Can the £18k Suzuki Swift beat a Ford Fiesta?
The sporty Fiesta ST-line EcoBoost takes on TG's nippy Suzuki. Poor Suzuki
Nothing too taxing for the Swift Sport this month then. Just a battle on road and on paper with the best-selling car in Britain, and Top Gear’s 2017 Supermini of the Year. The Ford Fiesta is the quintessential 'all things to all people' kinda car. This ST-line (sporty-looking) X (with posh kit) Ecoboost 140 (fastest one before you get to the Fiesta ST) is even more things to petrolheads. And with 138bhp, a 0-62mph of 9.0 seconds and finance deals beaming it to your driveway for a mere tenner a month more than the Swift Sport, it couldn’t be a more direct rival for Suzuki’s range-topping Swift. On paper.
Unfortunately for Suzuki, we don’t drive on paper. The new Fiesta is easily the most fun-to-drive supermini money can buy, and this ST-line, thanks to slightly firmer suspension, is even sharper, keener, more agile, but with the edges rounded off the full-fat ST’s boisterous ride. Not a lot of steering summons an instant change of direction, so fast is the steering, and it grips like it’s on slicks.
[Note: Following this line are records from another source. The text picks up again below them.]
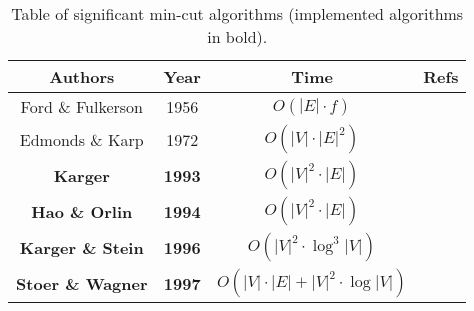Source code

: \vspace{20pt}

\begin{table}[ht]
    \centering
    \begin{tabular}{c|c|c|c}
        \textbf{Authors} & \textbf{Year} & \textbf{Time} & \textbf{Refs}\\ \hline
        Ford \& Fulkerson & 1956 & $O(|E| \cdot f)$ & \cite{ford1956maximal} \\
        Edmonds \& Karp & 1972 & $O(|V| \cdot |E|^2)$ & \cite{karp1972reducibility} \\
        \textbf{Karger} & \textbf{1993} & \textbf{$O(|V|^2 \cdot |E|)$} & \cite{karger1993global} \\
        \textbf{Hao \& Orlin} & \textbf{1994} & \textbf{$O(|V|^2 \cdot |E|)$} & \cite{hao1994faster} \\
        \textbf{Karger \& Stein} & \textbf{1996} & \textbf{$O(|V|^2 \cdot \log^3 |V|)$} & \cite{karger1996new} \\
        \textbf{Stoer \& Wagner} & \textbf{1997} & \textbf{$O(|V| \cdot |E| + |V|^2 \cdot \log|V|)$} & \cite{stoer1997simple} \\
    \end{tabular}
    \caption{Table of significant min-cut algorithms (implemented algorithms in bold).}
\end{table}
Even though it’s 170kg lighter, the Swift oddly struggles to match the Fiesta’s sheer verve. Its narrow Continentals relinquish grip sooner – particularly at the front, and it feels more top-heavy in direction-changes. The overbearingly heavy steering is more numb, the gearchange baggier, and it’s got the least charismatic engine ever in a hot-ish hatch. A three-cylinder would’ve suited the switch to turbo much better, for my money.
Ah, money. It rears its shiny head again, because while the Fiesta has got the Swift Sport on toast as a fun car, as a GT car, and simply as a product, an item to be inside, the Swift Sport Mk3’s ace in the hole is its equipment. Now, I’ve already said I’d do without its haphazard radar cruise control and lane-keep assist, and bin off the cheapo DAB-CarPlay touchscreen. In fact, the main gadget I get along with is the keyless entry and start.
But this Fiesta ST-line X only has its own – superior – alternatives on-board for comparison because they’re options. In fact, this red car’s been heaped with them, adding a heated steering wheel and heated seats, pop-out door edge protectors and 18-inch rims. As tested, it’s a £22,665 car, up from £19,715, and Ford still wants £670 for five doors.
This one would set you back £350 a month (which is ‘proper’ ST money), and even rowed back to match the SSS exactly on toy-for-toys, it’s a £300 per month. Both average 38-43mpg. First year’s tax for both is £165. The Ford is considerably cheaper to insure (group 15 plays 35). Told you they were closely matched.
So, to a conclusion. Buy the Swift Sport and bag an extra fifty quid a month in my pocket – a tank of petrol, in other words – or stump up three hundred and tiptoe my Fiesta to Farmfoods for the weekly shop?
For me, it’d be the Ford. The upgrade it offers in tech, build quality, space and – importantly for me, I have to admit – fizzy handling, is worth every penny. I want to like the Swift more. I want to applaud its astounding featherweight construction, and its no-bull approach to optioning up a car. But in a fight with the most popular car in the entire country, it comes off second-best.